Calling a fee “nonrefundable” doesn't make it so. Whether a client is entitled to a refund of fees when the lawyer-client relationship ends depends upon whether the fee paid by the client in advance is clearly excessive under the circumstances, not the terminology used by the lawyer to describe the fee.

Although terminology doesn't determine “refundability,” it is nonetheless useful to begin any discussion of lawyer fees by clarifying the terms. In general, fees paid by clients at the beginning of the representation fall into one of the following three categories: (1) Advance: A pre-payment of fees to be billed, usually on an hourly basis, which is essentially a security deposit belonging to the client and must therefore be deposited into the lawyer's trust account and withdrawn as it is earned; (2) Prepaid Flat Fee: A one-time payment for specified legal services to be completed within a reasonable period of time, to which the lawyer asserts immediate entitlement and which is, therefore, deposited into the general operating account; or (3) True Retainer: A payment that reserves the exclusive services of the lawyer but is not used to pay for the legal work done by the lawyer. A lawyer is immediately entitled to a true retainer upon payment because the reservation of the lawyer's services is the consideration for the retainer. The true retainer therefore should be deposited in the general operating account. The majority of fees paid at the inception of the lawyer-client relationship are either advances or flat fees, notwithstanding the tendency of many lawyers to refer to any initial payment as a “retainer.”
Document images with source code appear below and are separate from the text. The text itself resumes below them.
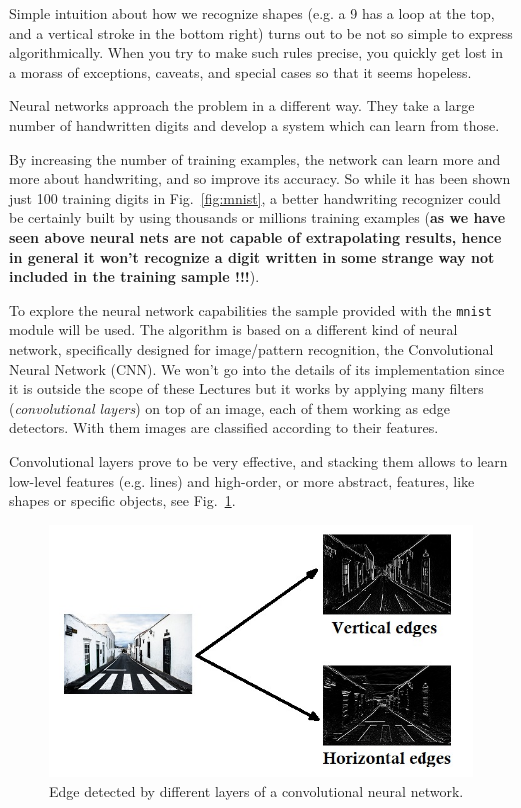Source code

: Simple intuition about how we recognize shapes (e.g. a 9 has a loop at the top, and a vertical stroke in the bottom right) turns out to be not so simple to express algorithmically. When you try to make such rules precise, you quickly get lost in a morass of exceptions, caveats, and special cases so that it seems hopeless.

Neural networks approach the problem in a different way. They take a large number of handwritten digits and develop a system which can learn from those.

By increasing the number of training examples, the network can learn more and more about handwriting, and so improve its accuracy. So while it has been shown just 100 training digits in Fig.~\ref{fig:mnist}, a better handwriting recognizer could be certainly built by using thousands or millions training examples (\textbf{as we have seen above neural nets are not capable of extrapolating results, hence in general it won't recognize a digit written in some strange way not included in the training sample !!!}).

To explore the neural network capabilities the sample provided with the \texttt{mnist} module will be used. 
The algorithm is based on a different kind of neural network, specifically designed for image/pattern recognition, the Convolutional Neural Network (CNN). We won't go into the details of its implementation since it is outside the scope of these Lectures but it works by applying many filters (\emph{convolutional layers}) on top of an image, each of them working as edge detectors. With them images are classified according to their features.

Convolutional layers prove to be very effective, and stacking them allows to learn low-level features (e.g. lines) and high-order, or more abstract, features, like shapes or specific objects, see Fig.~\ref{fig:conv_filters}.

\begin{figure}[htb]
\centering
\includegraphics[width=1.\textwidth]{figures/edges.jpg}
\caption{Edge detected by different layers of a convolutional neural network.}
\label{fig:conv_filters}
\end{figure}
These three types of up-front fees are distinct, and it is incumbent upon the lawyer to explain the nature of his or her fees to the client. Flat fees and true retainers may only be treated as earned upon receipt if the lawyer clearly explains this arrangement to the client and the client agrees.1 Otherwise, the payment is (by default) an advance: It is presumed to be a “deposit securing the payment of a fee which is yet to be earned.” (RPC 158) Fee arrangements may provide for more than one type of fee, but “[t]here should be a clear agreement between the lawyer and client as to which portion of the payment is a true general retainer, or a flat fee, and which portion of the payment is an advance. Absent such an agreement, the entire payment must be deposited into the trust account and will be considered client funds until earned.” (97 FEO 4)
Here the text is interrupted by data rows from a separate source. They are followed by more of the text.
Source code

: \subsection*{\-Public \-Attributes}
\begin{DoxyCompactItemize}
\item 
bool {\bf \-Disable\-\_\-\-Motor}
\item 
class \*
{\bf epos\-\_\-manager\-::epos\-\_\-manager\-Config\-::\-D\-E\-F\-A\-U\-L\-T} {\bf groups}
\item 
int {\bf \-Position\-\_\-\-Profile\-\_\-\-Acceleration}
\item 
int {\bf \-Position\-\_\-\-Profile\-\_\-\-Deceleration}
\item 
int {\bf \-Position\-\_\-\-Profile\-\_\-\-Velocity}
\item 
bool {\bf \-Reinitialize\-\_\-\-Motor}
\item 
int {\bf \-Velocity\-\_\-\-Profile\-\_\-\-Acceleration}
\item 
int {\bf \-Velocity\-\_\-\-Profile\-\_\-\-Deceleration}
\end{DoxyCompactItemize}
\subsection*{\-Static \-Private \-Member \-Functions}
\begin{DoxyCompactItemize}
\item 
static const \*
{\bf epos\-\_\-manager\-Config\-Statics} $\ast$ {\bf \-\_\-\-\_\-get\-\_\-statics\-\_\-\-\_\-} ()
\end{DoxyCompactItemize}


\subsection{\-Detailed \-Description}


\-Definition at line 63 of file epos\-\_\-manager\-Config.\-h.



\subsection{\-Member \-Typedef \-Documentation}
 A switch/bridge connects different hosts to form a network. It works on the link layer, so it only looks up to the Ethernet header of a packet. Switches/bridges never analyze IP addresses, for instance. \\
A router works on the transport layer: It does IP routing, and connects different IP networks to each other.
While it is important to differentiate these types of paid-in-advance fees so that both lawyer and client clearly understand the nature of the fee paid, it is improper for the lawyer to refer to any fees as “nonrefundable.” “[N]o fee is truly ‘nonrefundable.'” (2000 FEO 5) This is true because of the cardinal rule prohibiting clearly excessive lawyer fees. Rule 1.5(a). The permissive guidelines regarding lawyer fees in the ethics opinions are subordinate to the ethical prohibition on clearly excessive fees in Rule 1.5. Accordingly, in order to avoid charging a clearly excessive fee, a lawyer may ultimately have to refund all or part of any type of fee paid in advance. When a client-lawyer relationship ends, the lawyer must “consider all of the circumstances associated with the case in retrospect for the purpose of determining whether the fee...was reasonable. To the extent that the fee charged and collected exceeded a reasonable fee under the circumstances, a refund [is] necessary.” (RPC 106)

Because “there is always a possibility that a lawyer will have to refund some or all of any type of advance fee if the lawyer-client relationship ends before the contemplated services are rendered,” it “is false and misleading in violation of Rule 7.1” to call such a payment a ‘nonrefundable fee.'” Moreover, the designation of the fee as ‘nonrefundable' in the fee agreement has a chilling effect on the client's [absolute] right to terminate the representation at any time.” (2000 FEO 5)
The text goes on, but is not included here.